承太郎は優しい奴だ。悪く言えば親しい人に異様に甘い。客観的に見て、もっと厳しくしてもいいと思った。
子供達で賑わう公園。
場違いな高校生が二人。
承太郎の眉間にシワが寄ってた。
「おい、これ使え」
手を洗っていると承太郎が何かを差し出してきた。
「ありがとう」
白いハンカチだ。
私なんてハンカチ持ち歩かないぞ。女より女らしいなんて許さん。
「承太郎、暑いし早く帰ろう」
「お前が遅いんだろ」
「承太郎が茹蛸になる前に帰るぞー」
「…やれやれだぜ」
隣に並ぶと昔とは違うんだと痛感させられる。見た目なんて男そのものだ。幼い頃の可愛い承太郎はどこにいったの。私も私で変わってしまったので人の事は言えないけれども。
「ただいま」
「お邪魔しまーす」
珍しく聖子さんがいなかった。
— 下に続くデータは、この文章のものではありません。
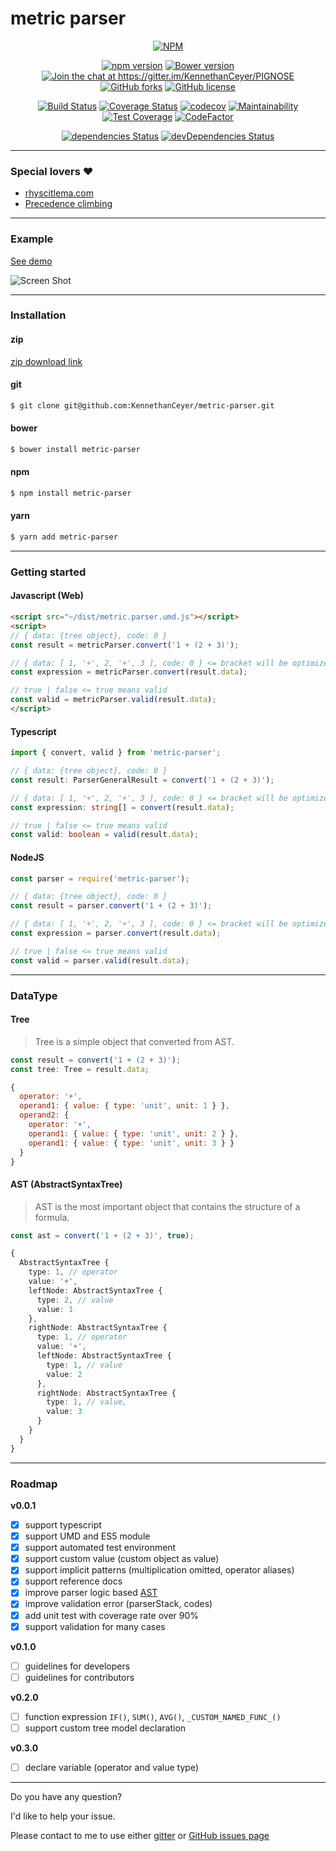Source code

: # metric parser

<p align="center"><a href="https://nodei.co/npm/metric-parser/"><img src="https://nodei.co/npm/metric-parser.png" alt="NPM"></a></p>

<p align="center">
    <a href="https://badge.fury.io/js/metric-parser"><img src="https://badge.fury.io/js/metric-parser.svg" alt="npm version"></a>
    <a href="https://badge.fury.io/bo/metric-parser"><img src="https://badge.fury.io/bo/metric-parser.svg" alt="Bower version"></a>
    <a href="https://gitter.im/KennethanCeyer/PIGNOSE?utm_source=badge&amp;utm_medium=badge&amp;utm_campaign=pr-badge&amp;utm_content=badge"><img src="https://badges.gitter.im/Join%20Chat.svg" alt="Join the chat at https://gitter.im/KennethanCeyer/PIGNOSE"></a>
    <a href="https://github.com/KennethanCeyer/metric-parser/network"><img src="https://img.shields.io/github/forks/KennethanCeyer/metric-parser.svg" alt="GitHub forks"></a>
    <a href="https://github.com/KennethanCeyer/metric-parser/blob/master/LICENSE"><img src="https://img.shields.io/github/license/KennethanCeyer/metric-parser.svg" alt="GitHub license"></a>
</p>

<p align="center">
    <a href="https://travis-ci.org/KennethanCeyer/metric-parser"><img src="https://travis-ci.org/KennethanCeyer/metric-parser.svg?branch=master" alt="Build Status"></a>
    <a href="https://coveralls.io/github/KennethanCeyer/metric-parser"><img src="https://coveralls.io/repos/github/KennethanCeyer/metric-parser/badge.svg" alt="Coverage Status"></a>
    <a href="https://codecov.io/gh/KennethanCeyer/metric-parser"><img src="https://codecov.io/gh/KennethanCeyer/metric-parser/branch/master/graph/badge.svg" alt="codecov"></a>
    <a href="https://codeclimate.com/github/KennethanCeyer/metric-parser/maintainability"><img src="https://api.codeclimate.com/v1/badges/c69ae53f077a68618867/maintainability" alt="Maintainability"></a>
    <a href="https://codeclimate.com/github/KennethanCeyer/metric-parser/test_coverage"><img src="https://api.codeclimate.com/v1/badges/c69ae53f077a68618867/test_coverage" alt="Test Coverage"></a>
    <a href="https://www.codefactor.io/repository/github/kennethanceyer/metric-parser"><img src="https://www.codefactor.io/repository/github/kennethanceyer/metric-parser/badge" alt="CodeFactor"></a>
</p>

<p align="center">
    <a href="https://david-dm.org/KennethanCeyer/metric-parser"><img src="https://david-dm.org/KennethanCeyer/metric-parser/status.svg" alt="dependencies Status"></a>
    <a href="https://david-dm.org/KennethanCeyer/metric-parser?type=dev"><img src="https://david-dm.org/KennethanCeyer/metric-parser/dev-status.svg" alt="devDependencies Status"></a>
</p>

----

### Special lovers :heart:

- [rhyscitlema.com](http://rhyscitlema.com/algorithms/expression-parsing-algorithm)
- [Precedence climbing](http://www.engr.mun.ca/~theo/Misc/exp_parsing.htm#climbing)

----

### Example

[See demo](http://www.pigno.se/barn/PIGNOSE-FormulaParser/)

![Screen Shot](http://www.pigno.se/barn/PIGNOSE-FormulaParser/demo/img/screenshot_main.png)

----

### Installation

#### zip

[zip download link](https://github.com/KennethanCeyer/metric-parser/archive/master.zip)

#### git

```bash
$ git clone git@github.com:KennethanCeyer/metric-parser.git
```

#### bower

```bash
$ bower install metric-parser
```

#### npm

```bash
$ npm install metric-parser
```

#### yarn

```bash
$ yarn add metric-parser
```

----

### Getting started

#### Javascript (Web)

```html
<script src="~/dist/metric.parser.umd.js"></script>
<script>
// { data: {tree object}, code: 0 }
const result = metricParser.convert('1 + (2 + 3)');

// { data: [ 1, '+', 2, '+', 3 ], code: 0 } <= bracket will be optimized
const expression = metricParser.convert(result.data);

// true | false <= true means valid
const valid = metricParser.valid(result.data);
</script>
```

#### Typescript
```typescript
import { convert, valid } from 'metric-parser';

// { data: {tree object}, code: 0 }
const result: ParserGeneralResult = convert('1 + (2 + 3)');

// { data: [ 1, '+', 2, '+', 3 ], code: 0 } <= bracket will be optimized
const expression: string[] = convert(result.data);

// true | false <= true means valid
const valid: boolean = valid(result.data);
```

#### NodeJS

```javascript
const parser = require('metric-parser');

// { data: {tree object}, code: 0 }
const result = parser.convert('1 + (2 + 3)');

// { data: [ 1, '+', 2, '+', 3 ], code: 0 } <= bracket will be optimized
const expression = parser.convert(result.data);

// true | false <= true means valid
const valid = parser.valid(result.data);
```

----

### DataType

#### Tree
> Tree is a simple object that converted from AST. 

```typescript
const result = convert('1 + (2 + 3)');
const tree: Tree = result.data;
```

```javascript
{
  operator: '+',
  operand1: { value: { type: 'unit', unit: 1 } },
  operand2: {
    operator: '+',
    operand1: { value: { type: 'unit', unit: 2 } },
    operand1: { value: { type: 'unit', unit: 3 } }
  }
}
```

#### AST (AbstractSyntaxTree)
> AST is the most important object that contains the structure of a formula.

```typescript
const ast = convert('1 + (2 + 3)', true);

```

```typescript
{
  AbstractSyntaxTree {
    type: 1, // operator
    value: '+',
    leftNode: AbstractSyntaxTree {
      type: 2, // value
      value: 1
    },
    rightNode: AbstractSyntaxTree {
      type: 1, // operator
      value: '+',
      leftNode: AbstractSyntaxTree {
        type: 1, // value
        value: 2
      },
      rightNode: AbstractSyntaxTree {
        type: 1, // value,
        value: 3
      }
    }
  }
}
```

----

### Roadmap

**v0.0.1**

- [x] support typescript
- [x] support UMD and ES5 module
- [x] support automated test environment
- [x] support custom value (custom object as value)
- [x] support implicit patterns (multiplication omitted, operator aliases)
- [x] support reference docs
- [x] improve parser logic based [AST](https://en.wikipedia.org/wiki/Abstract_syntax_tree)
- [x] improve validation error (parserStack, codes)
- [x] add unit test with coverage rate over 90%
- [x] support validation for many cases

**v0.1.0**

- [ ] guidelines for developers
- [ ] guidelines for contributors

**v0.2.0**

- [ ] function expression `IF()`, `SUM()`, `AVG()`, `_CUSTOM_NAMED_FUNC_()`
- [ ] support custom tree model declaration

**v0.3.0**

- [ ] declare variable (operator and value type)

----

Do you have any question?

I'd like to help your issue.

Please contact to me to use either [gitter](https://gitter.im/KennethanCeyer/PIGNOSE) or [GitHub issues page](https://github.com/KennethanCeyer/metric-parser/issues)
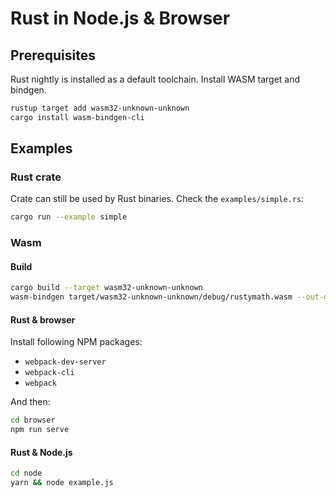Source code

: # Rust in Node.js & Browser

## Prerequisites

Rust nightly is installed as a default toolchain. Install WASM target and bindgen.

```bash
rustup target add wasm32-unknown-unknown
cargo install wasm-bindgen-cli
```

## Examples

### Rust crate

Crate can still be used by Rust binaries. Check the `examples/simple.rs`:

```bash
cargo run --example simple
```

### Wasm

#### Build

```bash
cargo build --target wasm32-unknown-unknown
wasm-bindgen target/wasm32-unknown-unknown/debug/rustymath.wasm --out-dir target
```

#### Rust & browser

Install following NPM packages:

* `webpack-dev-server`
* `webpack-cli`
* `webpack`

And then:

```bash
cd browser
npm run serve
```

#### Rust & Node.js

```bash
cd node
yarn && node example.js
```
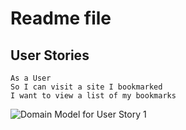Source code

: # Readme file

## User Stories

```
As a User
So I can visit a site I bookmarked
I want to view a list of my bookmarks
```

![Domain Model for User Story 1](https://github.com/djlonboy/bookmark_manager_RS/blob/master/bookmark_user_story1.jpg)
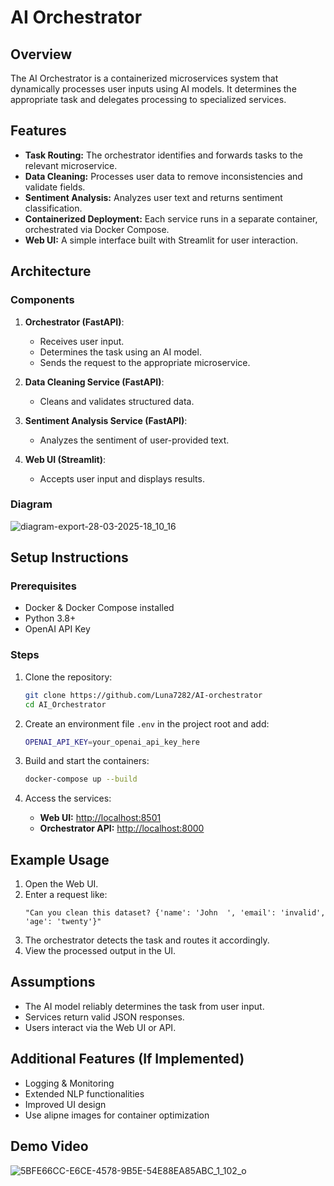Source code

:# AI Orchestrator

## Overview
The AI Orchestrator is a containerized microservices system that dynamically processes user inputs using AI models. It determines the appropriate task and delegates processing to specialized services.

## Features
- **Task Routing:** The orchestrator identifies and forwards tasks to the relevant microservice.
- **Data Cleaning:** Processes user data to remove inconsistencies and validate fields.
- **Sentiment Analysis:** Analyzes user text and returns sentiment classification.
- **Containerized Deployment:** Each service runs in a separate container, orchestrated via Docker Compose.
- **Web UI:** A simple interface built with Streamlit for user interaction.

## Architecture
### Components
1. **Orchestrator (FastAPI)**:
   - Receives user input.
   - Determines the task using an AI model.
   - Sends the request to the appropriate microservice.
   
2. **Data Cleaning Service (FastAPI)**:
   - Cleans and validates structured data.

3. **Sentiment Analysis Service (FastAPI)**:
   - Analyzes the sentiment of user-provided text.

4. **Web UI (Streamlit)**:
   - Accepts user input and displays results.

### Diagram
![diagram-export-28-03-2025-18_10_16](https://github.com/user-attachments/assets/4fb75463-d7bd-4fb9-a77b-5429e1853c16)




## Setup Instructions
### Prerequisites
- Docker & Docker Compose installed
- Python 3.8+
- OpenAI API Key

### Steps
1. Clone the repository:
   ```sh
   git clone https://github.com/Luna7282/AI-orchestrator
   cd AI_Orchestrator
   ```

2. Create an environment file `.env` in the project root and add:
   ```sh
   OPENAI_API_KEY=your_openai_api_key_here
   ```

3. Build and start the containers:
   ```sh
   docker-compose up --build
   ```

4. Access the services:
   - **Web UI:** [http://localhost:8501](http://localhost:8501)
   - **Orchestrator API:** [http://localhost:8000](http://localhost:8000)
   
## Example Usage
1. Open the Web UI.
2. Enter a request like:
   ```
   "Can you clean this dataset? {'name': 'John  ', 'email': 'invalid', 'age': 'twenty'}"
   ```
3. The orchestrator detects the task and routes it accordingly.
4. View the processed output in the UI.

## Assumptions
- The AI model reliably determines the task from user input.
- Services return valid JSON responses.
- Users interact via the Web UI or API.

## Additional Features (If Implemented)
- Logging & Monitoring
- Extended NLP functionalities
- Improved UI design
- Use alipne images for container optimization
  
## Demo Video
![5BFE66CC-E6CE-4578-9B5E-54E88EA85ABC_1_102_o](https://github.com/user-attachments/assets/4d2c55bc-a250-4f75-a026-8f711c7f43df)



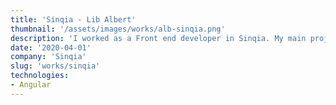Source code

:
 ```yaml
---
title: 'Sinqia - Lib Albert'
thumbnail: '/assets/images/works/alb-sinqia.png'
description: 'I worked as a Front end developer in Sinqia. My main project was development a Lib of Design System by Company called Albert.'
date: '2020-04-01'
company: 'Sinqia'
slug: 'works/sinqia'
technologies:
- Angular
---
```

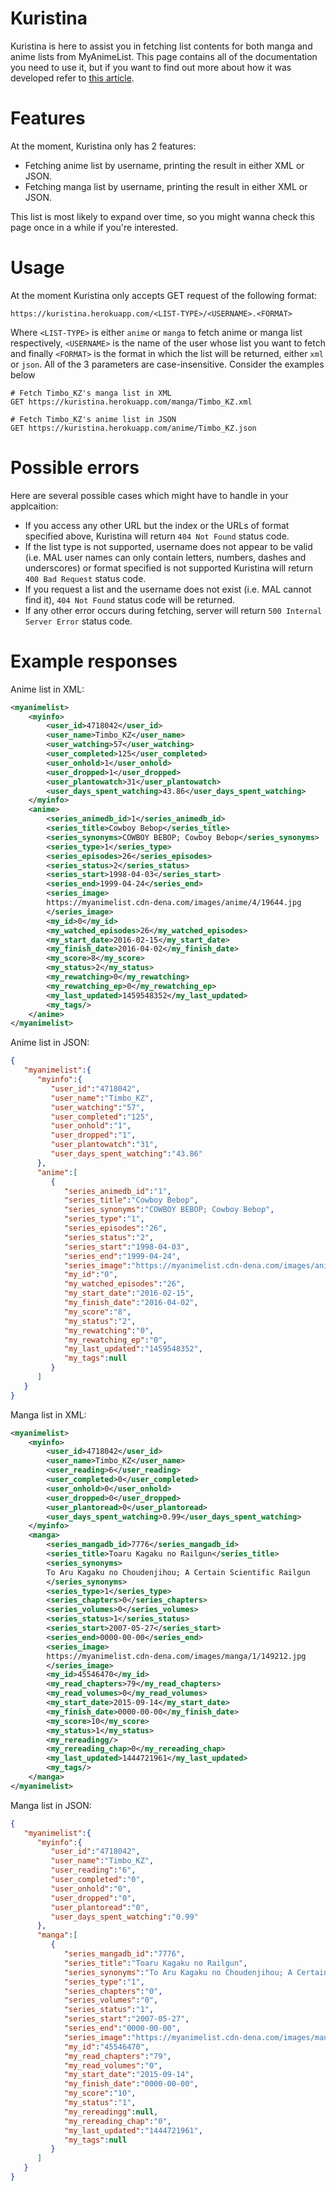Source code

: # Kuristina

Kuristina is here to assist you in fetching list contents for both manga and anime lists from MyAnimeList. This page contains all of the documentation you need to use it, but if you want to find out more about how it was developed refer to [this article](https://foxypanda.me/my-anime-timeline-and-kuristina/).

# Features

At the moment, Kuristina only has 2 features:

* Fetching anime list by username, printing the result in either XML or JSON.
* Fetching manga list by username, printing the result in either XML or JSON.

This list is most likely to expand over time, so you might wanna check this page once in a while if you're interested.

# Usage

At the moment Kuristina only accepts GET request of the following format:

```
https://kuristina.herokuapp.com/<LIST-TYPE>/<USERNAME>.<FORMAT>
```

Where `<LIST-TYPE>` is either `anime` or `manga` to fetch anime or manga list respectively, `<USERNAME>` is the name of the user whose list you want to fetch and finally `<FORMAT>` is the format in which the list will be returned, either `xml` or `json`. All of the 3 parameters are case-insensitive. Consider the examples below

```
# Fetch Timbo_KZ's manga list in XML
GET https://kuristina.herokuapp.com/manga/Timbo_KZ.xml

# Fetch Timbo_KZ's anime list in JSON
GET https://kuristina.herokuapp.com/anime/Timbo_KZ.json
```

# Possible errors

Here are several possible cases which might have to handle in your applcaition:

* If you access any other URL but the index or the URLs of format specified above, Kuristina will return `404 Not Found` status code.
* If the list type is not supported, username does not appear to be valid (i.e. MAL user names can only contain letters, numbers, dashes and underscores) or format specified is not supported Kuristina will return `400 Bad Request` status code.
* If you request a list and the username does not exist (i.e. MAL cannot find it), `404 Not Found` status code will be returned.
* If any other error occurs during fetching, server will return `500 Internal Server Error` status code.

# Example responses

Anime list in XML:

```xml
<myanimelist>
    <myinfo>
        <user_id>4718042</user_id>
        <user_name>Timbo_KZ</user_name>
        <user_watching>57</user_watching>
        <user_completed>125</user_completed>
        <user_onhold>1</user_onhold>
        <user_dropped>1</user_dropped>
        <user_plantowatch>31</user_plantowatch>
        <user_days_spent_watching>43.86</user_days_spent_watching>
    </myinfo>
    <anime>
        <series_animedb_id>1</series_animedb_id>
        <series_title>Cowboy Bebop</series_title>
        <series_synonyms>COWBOY BEBOP; Cowboy Bebop</series_synonyms>
        <series_type>1</series_type>
        <series_episodes>26</series_episodes>
        <series_status>2</series_status>
        <series_start>1998-04-03</series_start>
        <series_end>1999-04-24</series_end>
        <series_image>
        https://myanimelist.cdn-dena.com/images/anime/4/19644.jpg
        </series_image>
        <my_id>0</my_id>
        <my_watched_episodes>26</my_watched_episodes>
        <my_start_date>2016-02-15</my_start_date>
        <my_finish_date>2016-04-02</my_finish_date>
        <my_score>8</my_score>
        <my_status>2</my_status>
        <my_rewatching>0</my_rewatching>
        <my_rewatching_ep>0</my_rewatching_ep>
        <my_last_updated>1459548352</my_last_updated>
        <my_tags/>
    </anime>
</myanimelist>
```

Anime list in JSON:

```json
{  
   "myanimelist":{  
      "myinfo":{  
         "user_id":"4718042",
         "user_name":"Timbo_KZ",
         "user_watching":"57",
         "user_completed":"125",
         "user_onhold":"1",
         "user_dropped":"1",
         "user_plantowatch":"31",
         "user_days_spent_watching":"43.86"
      },
      "anime":[  
         {  
            "series_animedb_id":"1",
            "series_title":"Cowboy Bebop",
            "series_synonyms":"COWBOY BEBOP; Cowboy Bebop",
            "series_type":"1",
            "series_episodes":"26",
            "series_status":"2",
            "series_start":"1998-04-03",
            "series_end":"1999-04-24",
            "series_image":"https://myanimelist.cdn-dena.com/images/anime/4/19644.jpg",
            "my_id":"0",
            "my_watched_episodes":"26",
            "my_start_date":"2016-02-15",
            "my_finish_date":"2016-04-02",
            "my_score":"8",
            "my_status":"2",
            "my_rewatching":"0",
            "my_rewatching_ep":"0",
            "my_last_updated":"1459548352",
            "my_tags":null
         }
      ]
   }
}
```

Manga list in XML:

```xml
<myanimelist>
    <myinfo>
        <user_id>4718042</user_id>
        <user_name>Timbo_KZ</user_name>
        <user_reading>6</user_reading>
        <user_completed>0</user_completed>
        <user_onhold>0</user_onhold>
        <user_dropped>0</user_dropped>
        <user_plantoread>0</user_plantoread>
        <user_days_spent_watching>0.99</user_days_spent_watching>
    </myinfo>
    <manga>
        <series_mangadb_id>7776</series_mangadb_id>
        <series_title>Toaru Kagaku no Railgun</series_title>
        <series_synonyms>
        To Aru Kagaku no Choudenjihou; A Certain Scientific Railgun
        </series_synonyms>
        <series_type>1</series_type>
        <series_chapters>0</series_chapters>
        <series_volumes>0</series_volumes>
        <series_status>1</series_status>
        <series_start>2007-05-27</series_start>
        <series_end>0000-00-00</series_end>
        <series_image>
        https://myanimelist.cdn-dena.com/images/manga/1/149212.jpg
        </series_image>
        <my_id>45546470</my_id>
        <my_read_chapters>79</my_read_chapters>
        <my_read_volumes>0</my_read_volumes>
        <my_start_date>2015-09-14</my_start_date>
        <my_finish_date>0000-00-00</my_finish_date>
        <my_score>10</my_score>
        <my_status>1</my_status>
        <my_rereadingg/>
        <my_rereading_chap>0</my_rereading_chap>
        <my_last_updated>1444721961</my_last_updated>
        <my_tags/>
    </manga>
</myanimelist>
```

Manga list in JSON:

```json
{  
   "myanimelist":{  
      "myinfo":{  
         "user_id":"4718042",
         "user_name":"Timbo_KZ",
         "user_reading":"6",
         "user_completed":"0",
         "user_onhold":"0",
         "user_dropped":"0",
         "user_plantoread":"0",
         "user_days_spent_watching":"0.99"
      },
      "manga":[  
         {  
            "series_mangadb_id":"7776",
            "series_title":"Toaru Kagaku no Railgun",
            "series_synonyms":"To Aru Kagaku no Choudenjihou; A Certain Scientific Railgun",
            "series_type":"1",
            "series_chapters":"0",
            "series_volumes":"0",
            "series_status":"1",
            "series_start":"2007-05-27",
            "series_end":"0000-00-00",
            "series_image":"https://myanimelist.cdn-dena.com/images/manga/1/149212.jpg",
            "my_id":"45546470",
            "my_read_chapters":"79",
            "my_read_volumes":"0",
            "my_start_date":"2015-09-14",
            "my_finish_date":"0000-00-00",
            "my_score":"10",
            "my_status":"1",
            "my_rereadingg":null,
            "my_rereading_chap":"0",
            "my_last_updated":"1444721961",
            "my_tags":null
         }
      ]
   }
}
```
買い物だろうか。承太郎がズカズカと進んでいくので私も後をついていく。早速冷蔵庫を漁る承太郎。外、暑かったしなー。
「なまえ、おらよ」
「アイスだ!!」
「ストロベリーチーズケーキでいいんだろ?」
「うん!ありがとう!」
「ん」
どうやら承太郎は自分の飲み物より先に私のアイス探してくれたらしい。お礼を言えば承太郎は満足げに微笑んだ。それから麦茶を取り出し、私に差し出す。
改めて思った。
承太郎は甘い奴だ。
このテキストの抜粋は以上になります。